Task goal: Each line of the data that includes "interactive" must be copied.

Provided data:
- Opening Delimiter -
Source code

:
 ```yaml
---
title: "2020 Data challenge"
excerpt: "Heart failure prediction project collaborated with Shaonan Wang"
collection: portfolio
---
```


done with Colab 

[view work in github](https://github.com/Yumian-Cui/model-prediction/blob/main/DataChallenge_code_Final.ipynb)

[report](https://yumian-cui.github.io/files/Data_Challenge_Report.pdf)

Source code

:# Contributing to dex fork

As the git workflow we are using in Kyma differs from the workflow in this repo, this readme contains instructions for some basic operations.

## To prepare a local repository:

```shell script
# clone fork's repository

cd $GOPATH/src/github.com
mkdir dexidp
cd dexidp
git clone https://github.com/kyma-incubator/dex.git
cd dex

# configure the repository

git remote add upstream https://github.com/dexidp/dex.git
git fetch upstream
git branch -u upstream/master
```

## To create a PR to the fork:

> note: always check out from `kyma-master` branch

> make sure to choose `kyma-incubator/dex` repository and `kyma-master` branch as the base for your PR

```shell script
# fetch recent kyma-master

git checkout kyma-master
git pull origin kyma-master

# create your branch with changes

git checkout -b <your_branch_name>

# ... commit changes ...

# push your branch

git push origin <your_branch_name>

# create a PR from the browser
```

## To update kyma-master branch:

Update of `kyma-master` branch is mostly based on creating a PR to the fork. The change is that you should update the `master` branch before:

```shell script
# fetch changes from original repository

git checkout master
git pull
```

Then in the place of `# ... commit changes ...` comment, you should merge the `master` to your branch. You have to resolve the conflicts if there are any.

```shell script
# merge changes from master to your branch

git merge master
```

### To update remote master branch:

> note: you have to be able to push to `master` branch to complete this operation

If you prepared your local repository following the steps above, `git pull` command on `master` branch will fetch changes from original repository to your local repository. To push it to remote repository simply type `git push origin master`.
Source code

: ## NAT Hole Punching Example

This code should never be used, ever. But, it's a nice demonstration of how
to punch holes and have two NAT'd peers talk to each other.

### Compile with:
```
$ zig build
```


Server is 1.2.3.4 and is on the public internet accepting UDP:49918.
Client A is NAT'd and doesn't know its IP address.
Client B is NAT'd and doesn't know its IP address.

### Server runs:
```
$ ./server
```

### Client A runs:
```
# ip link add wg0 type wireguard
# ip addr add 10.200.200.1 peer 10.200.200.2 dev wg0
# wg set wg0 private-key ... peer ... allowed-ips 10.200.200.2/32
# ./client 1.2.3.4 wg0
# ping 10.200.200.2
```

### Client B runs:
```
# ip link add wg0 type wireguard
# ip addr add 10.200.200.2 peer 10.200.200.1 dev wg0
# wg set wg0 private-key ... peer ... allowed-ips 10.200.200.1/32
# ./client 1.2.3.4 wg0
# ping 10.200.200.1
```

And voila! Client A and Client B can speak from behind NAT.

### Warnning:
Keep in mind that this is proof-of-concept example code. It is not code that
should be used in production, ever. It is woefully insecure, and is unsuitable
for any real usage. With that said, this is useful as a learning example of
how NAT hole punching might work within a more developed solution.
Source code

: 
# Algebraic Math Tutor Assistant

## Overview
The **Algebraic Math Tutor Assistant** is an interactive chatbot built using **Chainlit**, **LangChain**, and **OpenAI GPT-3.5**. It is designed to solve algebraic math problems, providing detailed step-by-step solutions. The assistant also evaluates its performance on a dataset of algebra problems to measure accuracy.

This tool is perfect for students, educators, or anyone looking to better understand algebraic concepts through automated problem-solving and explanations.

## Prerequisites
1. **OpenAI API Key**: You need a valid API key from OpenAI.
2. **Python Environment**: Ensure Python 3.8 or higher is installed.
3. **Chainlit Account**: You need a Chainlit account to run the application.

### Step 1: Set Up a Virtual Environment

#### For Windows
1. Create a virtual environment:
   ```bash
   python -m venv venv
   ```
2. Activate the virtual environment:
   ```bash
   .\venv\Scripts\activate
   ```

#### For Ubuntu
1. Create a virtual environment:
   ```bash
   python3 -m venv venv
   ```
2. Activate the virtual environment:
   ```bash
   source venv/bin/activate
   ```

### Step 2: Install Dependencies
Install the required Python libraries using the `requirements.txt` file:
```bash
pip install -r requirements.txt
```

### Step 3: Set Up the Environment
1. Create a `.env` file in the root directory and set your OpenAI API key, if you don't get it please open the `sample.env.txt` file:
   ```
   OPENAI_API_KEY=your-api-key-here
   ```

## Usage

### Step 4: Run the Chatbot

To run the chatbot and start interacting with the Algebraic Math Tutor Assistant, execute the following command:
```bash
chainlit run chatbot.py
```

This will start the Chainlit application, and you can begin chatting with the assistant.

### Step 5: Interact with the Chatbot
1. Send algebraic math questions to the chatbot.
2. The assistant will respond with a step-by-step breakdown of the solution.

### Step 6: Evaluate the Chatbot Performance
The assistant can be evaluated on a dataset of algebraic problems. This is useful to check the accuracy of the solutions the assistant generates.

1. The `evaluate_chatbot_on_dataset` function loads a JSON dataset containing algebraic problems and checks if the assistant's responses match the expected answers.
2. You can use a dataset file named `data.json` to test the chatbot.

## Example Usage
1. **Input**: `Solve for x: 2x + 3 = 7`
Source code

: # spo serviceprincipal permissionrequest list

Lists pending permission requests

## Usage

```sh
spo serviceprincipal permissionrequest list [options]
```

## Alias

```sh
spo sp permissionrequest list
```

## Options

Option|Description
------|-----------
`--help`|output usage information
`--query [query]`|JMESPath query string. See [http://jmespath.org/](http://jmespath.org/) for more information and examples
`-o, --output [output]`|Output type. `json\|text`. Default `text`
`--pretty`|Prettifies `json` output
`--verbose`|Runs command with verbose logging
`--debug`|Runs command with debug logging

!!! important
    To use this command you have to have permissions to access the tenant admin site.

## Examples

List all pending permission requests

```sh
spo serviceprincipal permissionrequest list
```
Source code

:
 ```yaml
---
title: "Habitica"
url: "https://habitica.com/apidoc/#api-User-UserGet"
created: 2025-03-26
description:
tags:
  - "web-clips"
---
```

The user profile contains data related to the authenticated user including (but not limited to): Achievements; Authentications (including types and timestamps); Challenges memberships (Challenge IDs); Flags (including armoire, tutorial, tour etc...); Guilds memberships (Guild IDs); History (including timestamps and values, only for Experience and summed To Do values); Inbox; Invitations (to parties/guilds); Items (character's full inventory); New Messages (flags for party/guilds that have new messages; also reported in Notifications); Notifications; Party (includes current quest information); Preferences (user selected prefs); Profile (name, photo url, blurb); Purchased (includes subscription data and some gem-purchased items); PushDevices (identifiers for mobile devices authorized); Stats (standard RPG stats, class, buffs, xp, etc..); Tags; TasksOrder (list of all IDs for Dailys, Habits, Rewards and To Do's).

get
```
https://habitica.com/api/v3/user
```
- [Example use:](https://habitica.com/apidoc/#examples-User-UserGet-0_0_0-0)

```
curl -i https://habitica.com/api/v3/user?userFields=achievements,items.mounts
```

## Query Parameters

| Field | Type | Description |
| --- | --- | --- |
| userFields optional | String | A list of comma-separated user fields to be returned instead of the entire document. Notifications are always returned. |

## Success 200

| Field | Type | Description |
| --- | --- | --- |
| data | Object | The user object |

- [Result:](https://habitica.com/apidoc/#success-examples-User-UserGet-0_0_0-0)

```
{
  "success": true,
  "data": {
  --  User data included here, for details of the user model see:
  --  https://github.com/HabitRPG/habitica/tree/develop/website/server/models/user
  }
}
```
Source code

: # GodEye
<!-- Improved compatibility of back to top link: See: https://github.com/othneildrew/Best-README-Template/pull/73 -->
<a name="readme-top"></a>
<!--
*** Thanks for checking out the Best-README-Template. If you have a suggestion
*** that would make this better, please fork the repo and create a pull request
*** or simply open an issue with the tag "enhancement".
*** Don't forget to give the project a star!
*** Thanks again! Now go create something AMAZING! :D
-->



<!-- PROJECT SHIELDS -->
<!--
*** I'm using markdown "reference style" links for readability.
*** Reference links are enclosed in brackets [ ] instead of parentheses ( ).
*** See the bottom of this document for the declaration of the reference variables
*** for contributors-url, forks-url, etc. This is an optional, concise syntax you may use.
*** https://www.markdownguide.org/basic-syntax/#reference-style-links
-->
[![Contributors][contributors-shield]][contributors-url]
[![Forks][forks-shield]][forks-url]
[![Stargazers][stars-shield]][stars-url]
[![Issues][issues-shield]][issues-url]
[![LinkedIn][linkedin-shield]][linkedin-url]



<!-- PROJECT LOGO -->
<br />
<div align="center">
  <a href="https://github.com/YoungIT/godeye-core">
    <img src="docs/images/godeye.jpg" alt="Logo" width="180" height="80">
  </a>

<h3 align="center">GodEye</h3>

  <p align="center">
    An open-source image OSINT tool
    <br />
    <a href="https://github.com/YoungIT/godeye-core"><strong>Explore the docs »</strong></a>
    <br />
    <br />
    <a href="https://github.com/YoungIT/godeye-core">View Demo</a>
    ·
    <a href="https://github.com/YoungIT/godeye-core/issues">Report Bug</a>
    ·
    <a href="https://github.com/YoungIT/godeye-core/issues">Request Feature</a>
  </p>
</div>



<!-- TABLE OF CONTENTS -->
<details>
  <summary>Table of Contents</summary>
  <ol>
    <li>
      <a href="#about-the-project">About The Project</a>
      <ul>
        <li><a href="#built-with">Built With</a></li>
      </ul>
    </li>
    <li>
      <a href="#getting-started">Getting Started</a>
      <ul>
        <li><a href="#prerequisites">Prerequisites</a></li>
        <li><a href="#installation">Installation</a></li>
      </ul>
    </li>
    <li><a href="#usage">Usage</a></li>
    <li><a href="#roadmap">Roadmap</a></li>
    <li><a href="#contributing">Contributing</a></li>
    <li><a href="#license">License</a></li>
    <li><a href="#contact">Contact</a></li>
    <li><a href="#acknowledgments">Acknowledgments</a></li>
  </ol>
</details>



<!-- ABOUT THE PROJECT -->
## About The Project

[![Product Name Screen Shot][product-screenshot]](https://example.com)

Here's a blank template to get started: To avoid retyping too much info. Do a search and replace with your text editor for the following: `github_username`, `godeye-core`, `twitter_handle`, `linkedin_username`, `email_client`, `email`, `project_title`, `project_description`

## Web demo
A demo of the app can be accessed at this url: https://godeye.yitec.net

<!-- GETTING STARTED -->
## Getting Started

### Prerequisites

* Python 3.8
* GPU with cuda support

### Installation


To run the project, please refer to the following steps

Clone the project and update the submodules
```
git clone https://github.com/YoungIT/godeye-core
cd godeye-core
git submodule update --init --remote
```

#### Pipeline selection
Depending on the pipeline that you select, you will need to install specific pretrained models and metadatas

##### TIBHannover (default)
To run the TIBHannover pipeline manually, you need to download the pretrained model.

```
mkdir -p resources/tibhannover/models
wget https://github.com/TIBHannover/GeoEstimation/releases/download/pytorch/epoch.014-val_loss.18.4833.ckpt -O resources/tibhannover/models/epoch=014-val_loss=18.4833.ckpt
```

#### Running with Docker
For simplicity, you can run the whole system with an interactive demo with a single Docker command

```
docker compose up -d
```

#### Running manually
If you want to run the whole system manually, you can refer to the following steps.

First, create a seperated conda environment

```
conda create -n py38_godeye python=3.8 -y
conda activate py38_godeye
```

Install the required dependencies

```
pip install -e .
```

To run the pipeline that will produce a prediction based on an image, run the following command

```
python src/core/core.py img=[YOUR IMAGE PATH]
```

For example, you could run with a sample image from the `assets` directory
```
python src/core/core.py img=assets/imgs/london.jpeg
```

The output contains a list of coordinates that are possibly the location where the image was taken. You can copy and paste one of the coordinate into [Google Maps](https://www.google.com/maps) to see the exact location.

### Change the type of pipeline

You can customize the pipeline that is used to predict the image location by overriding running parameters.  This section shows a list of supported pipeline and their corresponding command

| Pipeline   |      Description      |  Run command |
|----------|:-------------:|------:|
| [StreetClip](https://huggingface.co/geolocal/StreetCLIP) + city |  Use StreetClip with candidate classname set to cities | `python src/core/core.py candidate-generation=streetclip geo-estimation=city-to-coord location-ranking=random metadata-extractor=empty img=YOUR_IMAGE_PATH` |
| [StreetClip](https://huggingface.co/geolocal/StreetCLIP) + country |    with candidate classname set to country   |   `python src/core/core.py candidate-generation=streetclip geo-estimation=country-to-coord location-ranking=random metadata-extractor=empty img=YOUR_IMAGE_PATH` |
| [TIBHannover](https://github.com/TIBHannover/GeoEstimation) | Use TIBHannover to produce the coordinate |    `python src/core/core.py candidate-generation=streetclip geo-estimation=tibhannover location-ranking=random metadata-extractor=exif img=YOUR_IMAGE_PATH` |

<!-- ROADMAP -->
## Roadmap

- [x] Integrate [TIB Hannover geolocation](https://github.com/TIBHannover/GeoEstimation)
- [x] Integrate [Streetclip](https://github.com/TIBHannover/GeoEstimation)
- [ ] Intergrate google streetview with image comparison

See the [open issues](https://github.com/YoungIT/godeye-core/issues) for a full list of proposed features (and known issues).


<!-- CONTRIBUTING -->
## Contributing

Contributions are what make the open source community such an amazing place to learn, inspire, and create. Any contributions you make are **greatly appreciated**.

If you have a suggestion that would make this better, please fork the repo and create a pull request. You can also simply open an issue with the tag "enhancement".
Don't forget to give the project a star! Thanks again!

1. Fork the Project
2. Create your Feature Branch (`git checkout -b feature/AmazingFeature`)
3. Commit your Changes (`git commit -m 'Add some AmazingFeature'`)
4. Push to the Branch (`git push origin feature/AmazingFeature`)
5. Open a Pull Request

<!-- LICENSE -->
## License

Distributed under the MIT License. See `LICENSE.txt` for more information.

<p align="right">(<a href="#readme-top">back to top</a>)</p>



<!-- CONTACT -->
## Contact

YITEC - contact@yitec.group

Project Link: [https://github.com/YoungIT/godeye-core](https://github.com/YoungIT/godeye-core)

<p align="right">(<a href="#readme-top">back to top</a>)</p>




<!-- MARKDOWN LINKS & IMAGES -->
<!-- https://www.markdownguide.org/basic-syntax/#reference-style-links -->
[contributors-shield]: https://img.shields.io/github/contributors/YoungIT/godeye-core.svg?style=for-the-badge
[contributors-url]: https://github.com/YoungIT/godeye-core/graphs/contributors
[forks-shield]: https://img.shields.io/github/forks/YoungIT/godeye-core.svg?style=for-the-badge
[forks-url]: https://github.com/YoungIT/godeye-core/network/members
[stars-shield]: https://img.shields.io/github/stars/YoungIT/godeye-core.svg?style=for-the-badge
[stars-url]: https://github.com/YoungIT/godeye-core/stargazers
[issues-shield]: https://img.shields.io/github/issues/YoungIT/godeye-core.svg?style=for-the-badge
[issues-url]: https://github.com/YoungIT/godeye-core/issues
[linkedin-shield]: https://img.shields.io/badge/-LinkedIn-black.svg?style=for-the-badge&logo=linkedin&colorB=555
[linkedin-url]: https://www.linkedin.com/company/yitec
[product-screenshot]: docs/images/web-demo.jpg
- Closing Delimiter -
The answer:
The **Algebraic Math Tutor Assistant** is an interactive chatbot built using **Chainlit**, **LangChain**, and **OpenAI GPT-3.5**. It is designed to solve algebraic math problems, providing detailed step-by-step solutions. The assistant also evaluates its performance on a dataset of algebra problems to measure accuracy.
For simplicity, you can run the whole system with an interactive demo with a single Docker command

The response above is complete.